木々の茂る鬱蒼とした空間は、逃げる側からすれば確かに身を隠すのに丁度良い。しかしそれは追う側からしても同じだ。気配を消す、あるいはかく乱させることが出来るのであれば、尚更追い詰めるのに有利になる。ファウストがそのことを考慮しないはずもなく、ましてや鬼がネロともなれば最大限の警戒をするはずだ。相手の有利を極力取らせず、かつ自分が最大限有利になるポジションをおさえる。いつも冷静な戦場分析から的確な指示を出すファウストは、その能力にやはり秀でている。
「……お、いた」
ネロの読み通り、ファウストは天地共に開けた場所に現れた。あの場所であればネロの姿が見えぬはずもなく、気付いたファウストはしかしその場を動くことはない。ネロがどう動いても対処できるよう計算しているのだろう。
「そろそろ観念してもらおうかね、先生」
<アドノディス・オムニス>
ファウストの佇む場所に降り立ち、手の平を天に向けて翳す。ここしばらくぶりの大捕り物の気分に、知らず心が高揚する。少し悪びれた笑みを浮かべるネロの背後には無数のカトラリーが出現した。
「ふん」
ファウストも魔道具の鏡を出し、静かにネロの出方を探っている。捕まる気はさらさらありませんよ、という態度だ。互いの魔力が張り詰め、ぴりぴりと肌を刺す。この場に賢者がいたら、きっとこう言うだろう。
『いや、しっぽ取りってこんなガチのやつじゃないんですけど……』
「──!」
背後に控えたカトラリーを一気にファウスト目掛けて飛ばす。数は多い。だが所詮多いだけだ。弾いてしまえば何ら問題は無い。その判断は妥当だ。
<サティルクナート・ムルク──>
<アドノディス・オムニス>
カトラリーを弾こうと魔法を唱えるファウストよりも先に、ネロは魔法を重ねた。繰り返すようだが、小狡いことは多少得意だ。

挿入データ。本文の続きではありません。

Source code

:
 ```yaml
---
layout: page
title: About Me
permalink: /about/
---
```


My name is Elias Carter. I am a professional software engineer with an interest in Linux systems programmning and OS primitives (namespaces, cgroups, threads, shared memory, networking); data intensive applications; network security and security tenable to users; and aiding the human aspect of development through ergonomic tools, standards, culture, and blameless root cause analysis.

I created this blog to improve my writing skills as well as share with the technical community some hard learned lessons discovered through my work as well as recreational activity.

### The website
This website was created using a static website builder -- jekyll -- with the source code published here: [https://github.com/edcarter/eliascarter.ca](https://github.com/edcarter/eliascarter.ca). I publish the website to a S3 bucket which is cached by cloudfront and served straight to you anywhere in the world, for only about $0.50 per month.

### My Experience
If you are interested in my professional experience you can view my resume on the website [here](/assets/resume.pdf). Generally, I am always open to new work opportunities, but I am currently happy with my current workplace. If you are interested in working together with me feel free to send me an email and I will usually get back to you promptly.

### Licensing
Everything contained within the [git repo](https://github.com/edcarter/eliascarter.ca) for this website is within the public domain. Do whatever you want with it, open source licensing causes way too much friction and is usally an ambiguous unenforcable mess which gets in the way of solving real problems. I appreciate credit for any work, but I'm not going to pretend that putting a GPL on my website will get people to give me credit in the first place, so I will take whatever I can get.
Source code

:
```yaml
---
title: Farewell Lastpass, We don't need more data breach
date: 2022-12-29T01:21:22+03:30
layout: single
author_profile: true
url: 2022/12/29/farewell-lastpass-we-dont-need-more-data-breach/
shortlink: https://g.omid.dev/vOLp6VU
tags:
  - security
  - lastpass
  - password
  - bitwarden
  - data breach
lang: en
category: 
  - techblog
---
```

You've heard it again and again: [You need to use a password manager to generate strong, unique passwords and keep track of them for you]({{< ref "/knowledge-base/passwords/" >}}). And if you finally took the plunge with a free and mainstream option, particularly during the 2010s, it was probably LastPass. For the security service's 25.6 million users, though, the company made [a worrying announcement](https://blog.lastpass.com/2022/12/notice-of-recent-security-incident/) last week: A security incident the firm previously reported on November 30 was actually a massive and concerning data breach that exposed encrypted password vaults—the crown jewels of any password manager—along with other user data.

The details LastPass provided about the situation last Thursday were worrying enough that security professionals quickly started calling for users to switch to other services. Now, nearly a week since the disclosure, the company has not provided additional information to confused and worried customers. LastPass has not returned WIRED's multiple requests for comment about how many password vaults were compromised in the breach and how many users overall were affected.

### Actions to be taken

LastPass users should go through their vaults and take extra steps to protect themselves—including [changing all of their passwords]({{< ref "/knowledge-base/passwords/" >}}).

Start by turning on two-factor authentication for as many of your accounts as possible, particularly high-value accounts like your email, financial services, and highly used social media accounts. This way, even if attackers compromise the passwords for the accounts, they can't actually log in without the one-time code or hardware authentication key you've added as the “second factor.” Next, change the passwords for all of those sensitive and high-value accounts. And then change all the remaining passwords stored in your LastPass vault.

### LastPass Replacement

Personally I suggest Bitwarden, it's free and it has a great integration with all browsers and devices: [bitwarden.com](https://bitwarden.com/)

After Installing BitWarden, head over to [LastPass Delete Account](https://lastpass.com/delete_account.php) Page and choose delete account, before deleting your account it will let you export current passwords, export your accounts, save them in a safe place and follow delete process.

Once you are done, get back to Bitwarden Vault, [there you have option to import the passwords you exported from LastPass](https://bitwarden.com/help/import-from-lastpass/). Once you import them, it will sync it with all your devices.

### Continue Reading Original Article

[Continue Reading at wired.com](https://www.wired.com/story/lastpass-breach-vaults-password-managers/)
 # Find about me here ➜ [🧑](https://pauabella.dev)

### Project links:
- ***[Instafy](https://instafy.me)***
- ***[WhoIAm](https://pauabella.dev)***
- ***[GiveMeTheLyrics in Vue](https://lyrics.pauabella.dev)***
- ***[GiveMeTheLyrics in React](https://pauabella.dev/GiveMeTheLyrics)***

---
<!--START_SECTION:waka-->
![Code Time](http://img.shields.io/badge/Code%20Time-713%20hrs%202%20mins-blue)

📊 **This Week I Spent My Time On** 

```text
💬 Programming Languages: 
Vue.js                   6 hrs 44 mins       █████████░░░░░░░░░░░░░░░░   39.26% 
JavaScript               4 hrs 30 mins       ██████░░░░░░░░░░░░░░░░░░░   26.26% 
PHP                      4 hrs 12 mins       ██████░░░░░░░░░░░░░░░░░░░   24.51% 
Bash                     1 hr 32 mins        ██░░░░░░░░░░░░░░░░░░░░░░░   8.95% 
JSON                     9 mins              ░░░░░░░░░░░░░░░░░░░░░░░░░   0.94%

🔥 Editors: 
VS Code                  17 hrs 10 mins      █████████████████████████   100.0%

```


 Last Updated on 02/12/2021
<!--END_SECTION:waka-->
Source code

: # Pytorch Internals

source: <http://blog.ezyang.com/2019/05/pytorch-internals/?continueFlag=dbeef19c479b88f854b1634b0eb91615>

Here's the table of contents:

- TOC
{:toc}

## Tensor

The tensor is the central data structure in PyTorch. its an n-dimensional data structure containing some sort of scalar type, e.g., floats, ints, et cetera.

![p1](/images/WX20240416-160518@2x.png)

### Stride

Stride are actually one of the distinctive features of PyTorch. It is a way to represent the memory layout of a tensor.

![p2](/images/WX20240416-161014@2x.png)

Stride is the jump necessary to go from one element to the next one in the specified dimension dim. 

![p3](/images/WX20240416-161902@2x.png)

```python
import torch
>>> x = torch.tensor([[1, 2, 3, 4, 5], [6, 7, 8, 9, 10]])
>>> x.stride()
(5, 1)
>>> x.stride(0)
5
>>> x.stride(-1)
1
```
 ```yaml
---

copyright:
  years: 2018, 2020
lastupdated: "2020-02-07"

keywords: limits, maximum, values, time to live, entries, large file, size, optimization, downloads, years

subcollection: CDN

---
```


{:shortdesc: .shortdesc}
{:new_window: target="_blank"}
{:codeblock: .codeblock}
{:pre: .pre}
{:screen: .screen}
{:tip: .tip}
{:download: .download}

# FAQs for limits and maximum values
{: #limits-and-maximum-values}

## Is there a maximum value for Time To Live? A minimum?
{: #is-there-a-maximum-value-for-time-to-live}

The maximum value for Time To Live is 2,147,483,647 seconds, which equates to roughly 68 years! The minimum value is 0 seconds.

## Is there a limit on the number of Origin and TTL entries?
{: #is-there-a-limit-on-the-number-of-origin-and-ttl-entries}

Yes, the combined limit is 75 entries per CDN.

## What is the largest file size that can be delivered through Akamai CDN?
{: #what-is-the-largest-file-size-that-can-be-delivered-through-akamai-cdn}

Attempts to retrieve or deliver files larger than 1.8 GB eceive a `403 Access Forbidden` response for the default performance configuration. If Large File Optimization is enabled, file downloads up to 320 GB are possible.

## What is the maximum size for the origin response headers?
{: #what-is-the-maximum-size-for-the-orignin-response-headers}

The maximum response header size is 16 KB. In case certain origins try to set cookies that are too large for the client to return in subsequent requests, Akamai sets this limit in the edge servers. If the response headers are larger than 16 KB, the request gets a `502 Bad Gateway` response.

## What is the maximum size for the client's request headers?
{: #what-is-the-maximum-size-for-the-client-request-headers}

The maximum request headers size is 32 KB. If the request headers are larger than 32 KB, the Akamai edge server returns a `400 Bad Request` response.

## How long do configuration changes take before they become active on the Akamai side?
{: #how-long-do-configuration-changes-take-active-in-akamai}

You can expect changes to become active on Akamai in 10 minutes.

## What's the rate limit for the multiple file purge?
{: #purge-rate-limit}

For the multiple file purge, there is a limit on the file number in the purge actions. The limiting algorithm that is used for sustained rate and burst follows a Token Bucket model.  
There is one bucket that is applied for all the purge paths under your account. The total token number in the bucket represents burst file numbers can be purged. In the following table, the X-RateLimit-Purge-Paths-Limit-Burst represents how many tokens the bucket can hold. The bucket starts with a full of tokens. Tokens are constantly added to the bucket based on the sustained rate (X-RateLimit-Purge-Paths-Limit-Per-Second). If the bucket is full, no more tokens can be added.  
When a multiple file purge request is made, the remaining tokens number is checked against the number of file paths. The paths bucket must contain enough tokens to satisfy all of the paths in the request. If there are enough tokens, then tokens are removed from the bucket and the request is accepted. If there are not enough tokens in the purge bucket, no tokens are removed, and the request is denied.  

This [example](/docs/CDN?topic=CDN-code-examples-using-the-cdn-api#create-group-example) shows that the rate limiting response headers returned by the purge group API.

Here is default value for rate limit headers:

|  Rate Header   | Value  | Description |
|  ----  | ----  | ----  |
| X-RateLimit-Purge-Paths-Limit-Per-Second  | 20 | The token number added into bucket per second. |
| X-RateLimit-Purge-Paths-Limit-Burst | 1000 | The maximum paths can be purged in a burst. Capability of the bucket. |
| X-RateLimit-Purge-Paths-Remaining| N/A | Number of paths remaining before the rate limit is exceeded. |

なんだっていい。とにかくファウストの動きを数秒止められれば。
──にゃーん!
「は!?」
眼前に迫ったカトラリーが全て猫に変わり、ファウストへと飛び掛かる。
変身魔法は得意ではないけれど、平行魔法は得意だ。それに、苦手とはいえ、変身魔法で大事なのは変身対象へのイメージの具体性。ならば魔法舎でも、ファウストの隠れ家でもよく接する猫ならば問題ないだろう。変身させるのは魔道具のカトラリーで、それも多くを一気に、纏めて。多少崩れたところで構わない。

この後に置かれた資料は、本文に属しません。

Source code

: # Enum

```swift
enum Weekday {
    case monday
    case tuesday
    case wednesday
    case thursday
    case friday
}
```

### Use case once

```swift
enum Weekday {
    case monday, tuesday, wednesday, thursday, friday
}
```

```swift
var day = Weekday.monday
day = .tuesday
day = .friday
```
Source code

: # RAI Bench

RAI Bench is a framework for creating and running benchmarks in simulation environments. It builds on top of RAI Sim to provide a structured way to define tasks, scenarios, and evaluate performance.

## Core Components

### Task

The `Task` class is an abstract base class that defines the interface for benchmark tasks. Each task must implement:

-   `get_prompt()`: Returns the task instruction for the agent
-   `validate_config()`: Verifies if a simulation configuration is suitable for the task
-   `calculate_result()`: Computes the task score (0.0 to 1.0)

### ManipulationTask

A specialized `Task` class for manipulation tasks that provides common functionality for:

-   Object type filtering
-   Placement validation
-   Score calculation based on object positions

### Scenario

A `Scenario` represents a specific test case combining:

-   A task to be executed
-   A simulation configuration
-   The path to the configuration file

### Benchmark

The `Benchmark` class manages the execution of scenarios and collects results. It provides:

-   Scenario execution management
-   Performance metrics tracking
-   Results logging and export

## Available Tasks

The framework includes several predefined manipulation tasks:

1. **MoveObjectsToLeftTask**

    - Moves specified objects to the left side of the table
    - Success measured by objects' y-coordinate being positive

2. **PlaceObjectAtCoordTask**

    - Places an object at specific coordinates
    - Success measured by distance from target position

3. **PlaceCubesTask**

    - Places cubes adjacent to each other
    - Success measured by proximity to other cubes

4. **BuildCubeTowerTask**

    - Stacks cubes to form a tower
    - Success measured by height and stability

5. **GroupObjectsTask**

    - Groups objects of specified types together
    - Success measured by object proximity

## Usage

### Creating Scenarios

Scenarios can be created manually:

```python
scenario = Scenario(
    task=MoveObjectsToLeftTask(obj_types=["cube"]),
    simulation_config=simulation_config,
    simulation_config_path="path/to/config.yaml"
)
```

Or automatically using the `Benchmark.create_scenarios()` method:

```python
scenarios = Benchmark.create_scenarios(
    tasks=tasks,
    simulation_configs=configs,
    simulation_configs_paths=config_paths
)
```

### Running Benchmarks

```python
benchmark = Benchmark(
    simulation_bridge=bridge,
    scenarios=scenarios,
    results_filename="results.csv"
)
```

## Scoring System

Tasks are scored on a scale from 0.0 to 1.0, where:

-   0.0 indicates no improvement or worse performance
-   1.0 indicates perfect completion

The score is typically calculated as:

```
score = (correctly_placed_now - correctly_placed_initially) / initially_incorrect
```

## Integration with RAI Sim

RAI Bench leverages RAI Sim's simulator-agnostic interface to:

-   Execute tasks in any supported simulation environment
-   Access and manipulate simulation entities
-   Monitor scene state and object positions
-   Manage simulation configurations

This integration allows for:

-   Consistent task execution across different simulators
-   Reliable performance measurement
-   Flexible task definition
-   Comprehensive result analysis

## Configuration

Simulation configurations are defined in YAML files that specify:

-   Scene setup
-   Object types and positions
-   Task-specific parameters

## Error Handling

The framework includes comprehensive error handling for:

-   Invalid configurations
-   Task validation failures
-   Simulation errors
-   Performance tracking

所詮目くらましだ。ファウストを数秒足止めできればいい。
ネロはカトラリーを変化させたと同時、足の裏にぐ、と魔力を込め、そのまま地面を蹴った。
突如として猫まみれにされたファウストが目を見開く。
──捕った!
「せーんせ、捕まえた」
「きみね……」
額に手を当て、ファウストはネロの下で盛大なため息をついた。しゅるりとファウストの腕から解かれたしっぽ、もとい布はネロの手の中ではためいている。

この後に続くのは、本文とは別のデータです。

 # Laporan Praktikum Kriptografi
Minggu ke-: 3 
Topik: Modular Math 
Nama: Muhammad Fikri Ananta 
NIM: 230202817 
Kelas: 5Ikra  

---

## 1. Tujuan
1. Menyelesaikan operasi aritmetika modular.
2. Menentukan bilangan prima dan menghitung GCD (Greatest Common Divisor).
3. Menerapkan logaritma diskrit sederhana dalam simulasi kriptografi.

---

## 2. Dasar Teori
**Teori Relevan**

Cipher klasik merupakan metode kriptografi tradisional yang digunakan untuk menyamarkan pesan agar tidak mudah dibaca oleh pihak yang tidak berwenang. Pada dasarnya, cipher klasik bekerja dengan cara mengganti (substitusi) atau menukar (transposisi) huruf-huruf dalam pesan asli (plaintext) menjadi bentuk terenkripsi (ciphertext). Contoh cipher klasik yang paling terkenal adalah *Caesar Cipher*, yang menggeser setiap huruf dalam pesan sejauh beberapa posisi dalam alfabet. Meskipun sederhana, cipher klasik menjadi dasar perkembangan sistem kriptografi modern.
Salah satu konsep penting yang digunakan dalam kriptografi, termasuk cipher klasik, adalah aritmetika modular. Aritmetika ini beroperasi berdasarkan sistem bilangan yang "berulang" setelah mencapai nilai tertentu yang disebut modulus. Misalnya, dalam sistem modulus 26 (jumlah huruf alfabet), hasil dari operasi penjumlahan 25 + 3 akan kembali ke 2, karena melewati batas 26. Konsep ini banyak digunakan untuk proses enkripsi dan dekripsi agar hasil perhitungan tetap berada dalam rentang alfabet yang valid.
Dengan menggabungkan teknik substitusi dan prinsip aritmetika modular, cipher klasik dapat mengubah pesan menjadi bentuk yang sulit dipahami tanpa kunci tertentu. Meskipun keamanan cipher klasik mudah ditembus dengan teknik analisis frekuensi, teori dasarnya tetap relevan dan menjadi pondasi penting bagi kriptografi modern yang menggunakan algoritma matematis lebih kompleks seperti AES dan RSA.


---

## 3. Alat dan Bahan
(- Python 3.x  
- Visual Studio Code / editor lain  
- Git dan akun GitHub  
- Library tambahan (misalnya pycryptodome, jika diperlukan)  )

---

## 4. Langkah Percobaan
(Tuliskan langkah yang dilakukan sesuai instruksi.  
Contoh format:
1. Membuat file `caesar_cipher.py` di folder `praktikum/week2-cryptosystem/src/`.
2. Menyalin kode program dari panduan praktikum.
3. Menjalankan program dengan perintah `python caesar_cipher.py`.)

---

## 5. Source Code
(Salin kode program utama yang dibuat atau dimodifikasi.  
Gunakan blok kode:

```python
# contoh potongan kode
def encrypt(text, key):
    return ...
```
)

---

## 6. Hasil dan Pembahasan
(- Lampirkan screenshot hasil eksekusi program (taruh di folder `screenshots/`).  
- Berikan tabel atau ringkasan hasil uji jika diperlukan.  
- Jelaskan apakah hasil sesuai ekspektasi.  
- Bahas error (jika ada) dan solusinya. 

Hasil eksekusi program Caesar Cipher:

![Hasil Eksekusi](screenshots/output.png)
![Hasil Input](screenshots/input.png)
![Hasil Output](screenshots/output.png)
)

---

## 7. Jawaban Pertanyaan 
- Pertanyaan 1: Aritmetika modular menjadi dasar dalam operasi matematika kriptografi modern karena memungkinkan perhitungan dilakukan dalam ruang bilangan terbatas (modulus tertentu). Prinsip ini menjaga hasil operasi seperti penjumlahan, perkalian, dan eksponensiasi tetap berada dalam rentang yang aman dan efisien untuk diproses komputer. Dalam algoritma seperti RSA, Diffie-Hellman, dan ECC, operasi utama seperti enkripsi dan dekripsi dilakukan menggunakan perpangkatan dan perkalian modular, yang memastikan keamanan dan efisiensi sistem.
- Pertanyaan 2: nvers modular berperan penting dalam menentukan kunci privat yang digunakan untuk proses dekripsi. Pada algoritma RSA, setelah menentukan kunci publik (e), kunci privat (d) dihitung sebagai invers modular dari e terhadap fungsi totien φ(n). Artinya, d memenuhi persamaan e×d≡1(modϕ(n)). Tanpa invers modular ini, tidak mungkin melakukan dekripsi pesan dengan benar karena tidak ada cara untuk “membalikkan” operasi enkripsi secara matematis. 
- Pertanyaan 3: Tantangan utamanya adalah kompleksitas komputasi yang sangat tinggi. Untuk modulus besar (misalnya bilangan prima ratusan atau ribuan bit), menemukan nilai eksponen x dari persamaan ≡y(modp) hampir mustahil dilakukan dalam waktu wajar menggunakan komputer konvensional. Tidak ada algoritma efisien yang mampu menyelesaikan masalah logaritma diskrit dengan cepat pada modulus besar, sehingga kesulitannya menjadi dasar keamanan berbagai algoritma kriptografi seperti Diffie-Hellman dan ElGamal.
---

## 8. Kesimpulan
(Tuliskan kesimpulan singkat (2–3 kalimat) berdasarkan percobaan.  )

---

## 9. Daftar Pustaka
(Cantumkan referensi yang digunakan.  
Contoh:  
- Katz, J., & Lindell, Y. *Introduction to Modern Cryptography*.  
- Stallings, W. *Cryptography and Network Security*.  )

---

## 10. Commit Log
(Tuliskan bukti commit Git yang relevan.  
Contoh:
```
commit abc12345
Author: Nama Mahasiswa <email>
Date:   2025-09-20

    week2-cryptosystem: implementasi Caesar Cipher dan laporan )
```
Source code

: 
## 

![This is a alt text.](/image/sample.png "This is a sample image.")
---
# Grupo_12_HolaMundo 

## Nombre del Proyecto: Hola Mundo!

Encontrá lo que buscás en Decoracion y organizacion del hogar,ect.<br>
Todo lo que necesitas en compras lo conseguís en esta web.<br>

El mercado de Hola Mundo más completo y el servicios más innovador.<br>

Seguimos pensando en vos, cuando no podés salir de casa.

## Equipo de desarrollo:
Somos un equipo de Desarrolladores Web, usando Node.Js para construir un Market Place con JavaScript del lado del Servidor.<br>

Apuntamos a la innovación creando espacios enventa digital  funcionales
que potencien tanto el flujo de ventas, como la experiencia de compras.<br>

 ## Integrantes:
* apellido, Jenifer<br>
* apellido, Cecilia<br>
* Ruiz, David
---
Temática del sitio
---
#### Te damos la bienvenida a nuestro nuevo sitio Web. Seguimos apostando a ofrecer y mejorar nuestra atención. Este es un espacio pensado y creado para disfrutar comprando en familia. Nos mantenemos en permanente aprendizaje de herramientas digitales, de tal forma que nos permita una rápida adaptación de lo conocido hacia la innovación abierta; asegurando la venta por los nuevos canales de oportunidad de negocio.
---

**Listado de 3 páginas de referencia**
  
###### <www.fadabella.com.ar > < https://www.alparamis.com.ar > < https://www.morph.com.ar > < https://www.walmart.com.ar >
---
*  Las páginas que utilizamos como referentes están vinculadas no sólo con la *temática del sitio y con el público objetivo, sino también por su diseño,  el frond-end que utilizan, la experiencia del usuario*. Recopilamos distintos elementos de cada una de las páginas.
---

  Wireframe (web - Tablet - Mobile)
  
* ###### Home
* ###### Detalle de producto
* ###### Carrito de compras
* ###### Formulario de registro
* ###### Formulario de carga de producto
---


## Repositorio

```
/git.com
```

ネロが指をパチン、鳴らすと猫達が煙のように消えていく。その光景を見つめていたファウストは名残惜しいような顔をしていた。
「ねこ……」
「……あんた、次は引っかかるなよ……?」
正直ここまで綺麗に引っ掛かってくれるとはネロも思わなかった。一瞬足止め、最悪そのまま接近戦に持ち込んでゴリ押しも覚悟していたくらいだ。今回は相手がネロだったからよかったものの、大丈夫だろうかと急に心配になってしまった。
「うるさい。次は引っかからない。そもそもきみが悪い」
「なんで」
「猫からはネロの気配がするし」
「……」
「ネロの気配に埋もれると自然と安心してしまうし」
「……あの、」
「最近忙しくてあまりくっついていなかったから余計に、」
「あー!分かった!分かりました!」
まだ途中なんだけど、と口をへの字に曲げたファウストの手を取って立ち上がらせる。服に付いた葉や埃をはたいてやり、改めて正面からぎゅうと抱き締めた。
依頼や私用が重なり続け、互いに気を遣ってすれ違いすぎてしまった。なんとも東の性質らしい。もっと早く捕まえておくんだった、とネロは反省した。
「ほら、捕まえたから。今日は一日俺のもの、ってことで」
だめ?と顔を覗き込む。だめも何も、とファウストは真面目な顔をして答えた。